NHK Eテレ 『徹底討論!ニッポンのジレンマ』 | 流れに任せて雑然と

流れに任せて雑然と

日々の出来事や読書について、雑然と綴っていきます。

テレビの討論番組なんて、めったに見ることはないけれど、この番組を見逃してしまったのは残念だなあと思う。今年の元旦、深夜にこんな討論番組があったんですな。。。


NHKのEテレ(いつのまに「教育テレビ」って言わなくなったのか・・・)で放送された、「徹底討論!ニッポンのジレンマ」という番組。この本は、そのときの模様を、カットされた部分も含めて収録した一冊。

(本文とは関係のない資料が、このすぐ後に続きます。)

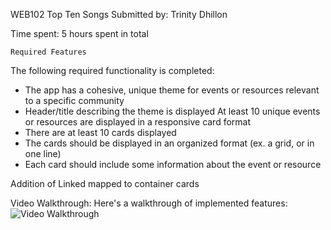 WEB102 Top Ten Songs
Submitted by: Trinity Dhillon


Time spent: 5 hours spent in total

`Required Features`

The following required functionality is completed:

 - The app has a cohesive, unique theme for events or resources relevant to a specific community
- Header/title describing the theme is displayed
 At least 10 unique events or resources are displayed in a responsive card format
- There are at least 10 cards displayed
- The cards should be displayed in an organized format (ex. a grid, or in one line)
- Each card should include some information about the event or resource

 Addition of Linked mapped to container cards

Video Walkthrough:
Here's a walkthrough of implemented features:
<img src='[https://submissions.us-east-1.linodeobjects.com/web102/jpGG8kjv.gif](https://submissions.us-east-1.linodeobjects.com/web102/TU3O-Zs1.gif)' title= 'Video Walkthrough' width='' alt='Video Walkthrough' />
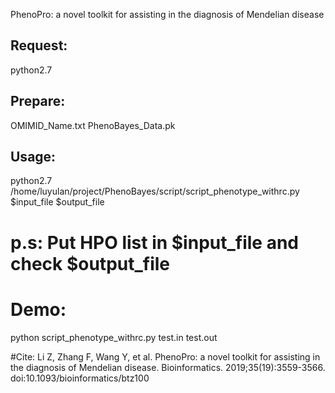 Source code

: PhenoPro: a novel toolkit for assisting in the diagnosis of Mendelian disease

## Request:
python2.7

## Prepare:
OMIMID_Name.txt
PhenoBayes_Data.pk

## Usage:
python2.7 /home/luyulan/project/PhenoBayes/script/script_phenotype_withrc.py $input_file $output_file
# p.s: Put HPO list in $input_file and check $output_file

# Demo:
python script_phenotype_withrc.py test.in test.out

#Cite: Li Z, Zhang F, Wang Y, et al. PhenoPro: a novel toolkit for assisting in the diagnosis of Mendelian disease. Bioinformatics. 2019;35(19):3559-3566. doi:10.1093/bioinformatics/btz100
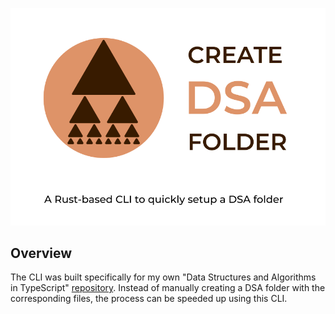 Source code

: <p align="center">
  <picture>
    <source media="(prefers-color-scheme: light)" srcset="https://raw.githubusercontent.com/vladdoroniuk/create-dsa-folder/main/images/logo.svg">
    <img alt="create-dsa-folder: A Rust-based CLI to quickly setup a DSA folder" src="https://raw.githubusercontent.com/vladdoroniuk/create-dsa-folder/main/images/logo.svg">
  </picture>
</p>

## Overview

The CLI was built specifically for my own "Data Structures and Algorithms in TypeScript" [repository](https://github.com/vladdoroniuk/data-structures-and-algorithms). Instead of manually creating a DSA folder with the corresponding files, the process can be speeded up using this CLI.
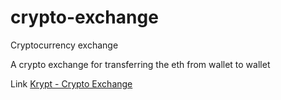 # crypto-exchange
Cryptocurrency exchange

A crypto exchange for transferring the eth from wallet to wallet

Link [Krypt - Crypto Exchange](https://krypt-crypto-exchange.firebaseapp.com/)
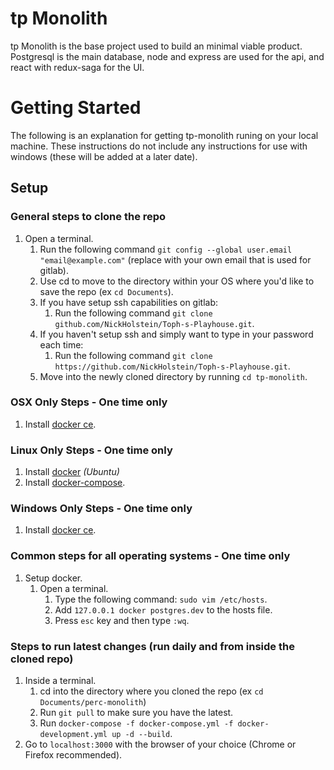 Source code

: # tp Monolith
tp Monolith is the base project used to build an minimal viable product.
Postgresql is the main database, node and express are used for the api, and react with redux-saga for the UI.

# Getting Started

The following is an explanation for getting tp-monolith runing on your local machine. These instructions do not include any instructions for use with windows (these will be added at a later date).

## Setup

### General steps to clone the repo
1. Open a terminal.
    1. Run the following command `git config --global user.email "email@example.com"` (replace with your own email that is used for gitlab).
    1. Use cd to move to the directory within your OS where you'd like to save the repo (ex `cd Documents`).
    1. If you have setup ssh capabilities on gitlab:
        1. Run the following command `git clone github.com/NickHolstein/Toph-s-Playhouse.git`.
    1. If you haven't setup ssh and simply want to type in your password each time:
        1. Run the following command `git clone https://github.com/NickHolstein/Toph-s-Playhouse.git`.
    1. Move into the newly cloned directory by running `cd tp-monolith`.

### OSX Only Steps - One time only
1. Install [docker ce](https://store.docker.com/editions/community/docker-ce-desktop-mac).

### Linux Only Steps - One time only
1. Install [docker](https://docs.docker.com/engine/installation/linux/docker-ce/ubuntu/#install-docker-ce) _(Ubuntu)_
1. Install [docker-compose](https://docs.docker.com/compose/install).


### Windows Only Steps - One time only
1. Install [docker ce](https://store.docker.com/editions/community/docker-ce-desktop-windows).


### Common steps for all operating systems - One time only
1. Setup docker.
    1. Open a terminal.
        1. Type the following command: `sudo vim /etc/hosts`.
        1. Add `127.0.0.1 docker postgres.dev` to the hosts file.
        1. Press `esc` key and then type `:wq`.



### Steps to run latest changes (run daily and from inside the cloned repo)
1. Inside a terminal.
    1. cd into the directory where you cloned the repo (ex `cd Documents/perc-monolith`)
    1. Run `git pull` to make sure you have the latest.
    1. Run `docker-compose -f docker-compose.yml -f docker-development.yml up -d --build`.
1. Go to `localhost:3000` with the browser of your choice (Chrome or Firefox recommended).
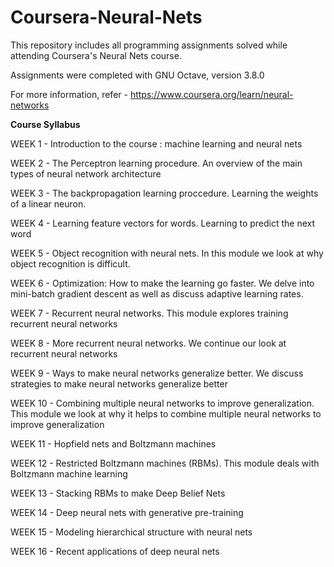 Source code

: # Coursera-Neural-Nets
This repository includes all programming assignments solved while attending Coursera's Neural Nets course.

Assignments were completed with GNU Octave, version 3.8.0

For more information, refer - https://www.coursera.org/learn/neural-networks

**Course Syllabus**

WEEK 1 - Introduction to the course : machine learning and neural nets 

WEEK 2 - The Perceptron learning procedure. An overview of the main types of neural network architecture  

WEEK 3 - The backpropagation learning proccedure. Learning the weights of a linear neuron.

WEEK 4 - Learning feature vectors for words. Learning to predict the next word 

WEEK 5 - Object recognition with neural nets. In this module we look at why object recognition is difficult.  

WEEK 6 - Optimization: How to make the learning go faster. We delve into mini-batch gradient descent as well as discuss adaptive learning rates. 

WEEK 7 - Recurrent neural networks. This module explores training recurrent neural networks 

WEEK 8 - More recurrent neural networks. We continue our look at recurrent neural networks 

WEEK 9 - Ways to make neural networks generalize better. We discuss strategies to make neural networks generalize better 

WEEK 10 - Combining multiple neural networks to improve generalization. This module we look at why it helps to combine multiple neural networks to improve generalization 

WEEK 11 - Hopfield nets and Boltzmann machines
 
WEEK 12 - Restricted Boltzmann machines (RBMs). This module deals with Boltzmann machine learning  

WEEK 13 - Stacking RBMs to make Deep Belief Nets

WEEK 14 - Deep neural nets with generative pre-training

WEEK 15 - Modeling hierarchical structure with neural nets

WEEK 16 - Recent applications of deep neural nets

日本の今、そしてこれからにどうやって希望を見出していくか・・・という、ありがちと言えばありがちのテーマなんだけど、今回の特徴は、集まった論客12人が、全て1970年以降の生まれだということ。


日ごろの討論番組で見かける、失礼な言い方をすれば年老いた方々ではなく、30代~40代前半という、こういう番組の出演者としては若い方で固めた。


時代を創っていく、希望を見出していくのは、この年代方から下なんだっていうメッセージが込められている。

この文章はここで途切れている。